- _Your assignment_
The entries below should be output exactly as written.

- _Input material_
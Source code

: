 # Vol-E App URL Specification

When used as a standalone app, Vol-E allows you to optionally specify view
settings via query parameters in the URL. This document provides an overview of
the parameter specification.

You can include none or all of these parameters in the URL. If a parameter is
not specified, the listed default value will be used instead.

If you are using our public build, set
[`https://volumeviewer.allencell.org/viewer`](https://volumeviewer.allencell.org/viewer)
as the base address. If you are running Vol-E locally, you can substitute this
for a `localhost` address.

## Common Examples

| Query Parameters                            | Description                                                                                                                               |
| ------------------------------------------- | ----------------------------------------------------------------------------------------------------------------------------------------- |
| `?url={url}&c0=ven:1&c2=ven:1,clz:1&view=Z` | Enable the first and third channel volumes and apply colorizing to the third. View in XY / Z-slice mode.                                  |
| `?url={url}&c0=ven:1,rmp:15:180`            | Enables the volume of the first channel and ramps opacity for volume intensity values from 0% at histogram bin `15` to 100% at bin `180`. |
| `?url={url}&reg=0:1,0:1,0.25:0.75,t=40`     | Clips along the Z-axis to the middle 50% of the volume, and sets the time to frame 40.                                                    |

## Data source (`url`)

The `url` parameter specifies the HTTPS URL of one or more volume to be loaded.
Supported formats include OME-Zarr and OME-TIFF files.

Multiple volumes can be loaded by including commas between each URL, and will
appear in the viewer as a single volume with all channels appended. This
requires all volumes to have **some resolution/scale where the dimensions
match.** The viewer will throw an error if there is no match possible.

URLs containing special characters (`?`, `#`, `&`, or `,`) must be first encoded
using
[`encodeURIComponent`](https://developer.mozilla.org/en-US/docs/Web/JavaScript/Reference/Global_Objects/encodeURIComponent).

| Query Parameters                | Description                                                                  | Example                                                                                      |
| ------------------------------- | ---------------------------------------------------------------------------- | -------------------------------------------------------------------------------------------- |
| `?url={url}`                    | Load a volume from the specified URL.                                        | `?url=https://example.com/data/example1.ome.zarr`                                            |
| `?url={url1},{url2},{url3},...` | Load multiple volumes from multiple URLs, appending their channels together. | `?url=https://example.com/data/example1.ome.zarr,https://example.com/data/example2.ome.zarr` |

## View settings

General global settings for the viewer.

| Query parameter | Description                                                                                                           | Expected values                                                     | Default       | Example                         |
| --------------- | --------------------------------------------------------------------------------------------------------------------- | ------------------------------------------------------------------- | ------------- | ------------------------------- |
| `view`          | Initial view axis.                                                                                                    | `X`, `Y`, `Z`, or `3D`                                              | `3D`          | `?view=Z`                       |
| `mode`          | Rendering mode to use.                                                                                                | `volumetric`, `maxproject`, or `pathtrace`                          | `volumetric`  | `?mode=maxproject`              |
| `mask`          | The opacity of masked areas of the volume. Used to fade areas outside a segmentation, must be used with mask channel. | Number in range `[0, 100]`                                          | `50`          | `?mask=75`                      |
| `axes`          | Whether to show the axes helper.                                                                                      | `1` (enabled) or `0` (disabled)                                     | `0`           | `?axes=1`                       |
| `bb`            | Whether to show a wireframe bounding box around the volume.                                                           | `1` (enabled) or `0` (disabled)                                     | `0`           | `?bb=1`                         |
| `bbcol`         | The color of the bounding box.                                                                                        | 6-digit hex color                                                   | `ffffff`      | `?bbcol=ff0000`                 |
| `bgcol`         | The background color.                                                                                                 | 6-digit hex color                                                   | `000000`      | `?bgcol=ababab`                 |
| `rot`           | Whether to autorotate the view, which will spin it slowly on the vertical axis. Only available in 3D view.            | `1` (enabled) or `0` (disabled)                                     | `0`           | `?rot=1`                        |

- _Response_
Source code

: # Vol-E App URL Specification

When used as a standalone app, Vol-E allows you to optionally specify view
settings via query parameters in the URL. This document provides an overview of
the parameter specification.

You can include none or all of these parameters in the URL. If a parameter is
not specified, the listed default value will be used instead.

If you are using our public build, set
[`https://volumeviewer.allencell.org/viewer`](https://volumeviewer.allencell.org/viewer)
as the base address. If you are running Vol-E locally, you can substitute this
for a `localhost` address.

## Common Examples

| Query Parameters                            | Description                                                                                                                               |
| ------------------------------------------- | ----------------------------------------------------------------------------------------------------------------------------------------- |
| `?url={url}&c0=ven:1&c2=ven:1,clz:1&view=Z` | Enable the first and third channel volumes and apply colorizing to the third. View in XY / Z-slice mode.                                  |
| `?url={url}&c0=ven:1,rmp:15:180`            | Enables the volume of the first channel and ramps opacity for volume intensity values from 0% at histogram bin `15` to 100% at bin `180`. |
| `?url={url}&reg=0:1,0:1,0.25:0.75,t=40`     | Clips along the Z-axis to the middle 50% of the volume, and sets the time to frame 40.                                                    |

## Data source (`url`)

The `url` parameter specifies the HTTPS URL of one or more volume to be loaded.
Supported formats include OME-Zarr and OME-TIFF files.

Multiple volumes can be loaded by including commas between each URL, and will
appear in the viewer as a single volume with all channels appended. This
requires all volumes to have **some resolution/scale where the dimensions
match.** The viewer will throw an error if there is no match possible.

URLs containing special characters (`?`, `#`, `&`, or `,`) must be first encoded
using
[`encodeURIComponent`](https://developer.mozilla.org/en-US/docs/Web/JavaScript/Reference/Global_Objects/encodeURIComponent).

| Query Parameters                | Description                                                                  | Example                                                                                      |
| ------------------------------- | ---------------------------------------------------------------------------- | -------------------------------------------------------------------------------------------- |
| `?url={url}`                    | Load a volume from the specified URL.                                        | `?url=https://example.com/data/example1.ome.zarr`                                            |
| `?url={url1},{url2},{url3},...` | Load multiple volumes from multiple URLs, appending their channels together. | `?url=https://example.com/data/example1.ome.zarr,https://example.com/data/example2.ome.zarr` |

## View settings

General global settings for the viewer.

| Query parameter | Description                                                                                                           | Expected values                                                     | Default       | Example                         |
| --------------- | --------------------------------------------------------------------------------------------------------------------- | ------------------------------------------------------------------- | ------------- | ------------------------------- |
| `view`          | Initial view axis.                                                                                                    | `X`, `Y`, `Z`, or `3D`                                              | `3D`          | `?view=Z`                       |
| `mode`          | Rendering mode to use.                                                                                                | `volumetric`, `maxproject`, or `pathtrace`                          | `volumetric`  | `?mode=maxproject`              |
| `mask`          | The opacity of masked areas of the volume. Used to fade areas outside a segmentation, must be used with mask channel. | Number in range `[0, 100]`                                          | `50`          | `?mask=75`                      |
| `axes`          | Whether to show the axes helper.                                                                                      | `1` (enabled) or `0` (disabled)                                     | `0`           | `?axes=1`                       |
| `bb`            | Whether to show a wireframe bounding box around the volume.                                                           | `1` (enabled) or `0` (disabled)                                     | `0`           | `?bb=1`                         |
| `bbcol`         | The color of the bounding box.                                                                                        | 6-digit hex color                                                   | `ffffff`      | `?bbcol=ff0000`                 |
| `bgcol`         | The background color.                                                                                                 | 6-digit hex color                                                   | `000000`      | `?bgcol=ababab`                 |
| `rot`           | Whether to autorotate the view, which will spin it slowly on the vertical axis. Only available in 3D view.            | `1` (enabled) or `0` (disabled)                                     | `0`           | `?rot=1`                        |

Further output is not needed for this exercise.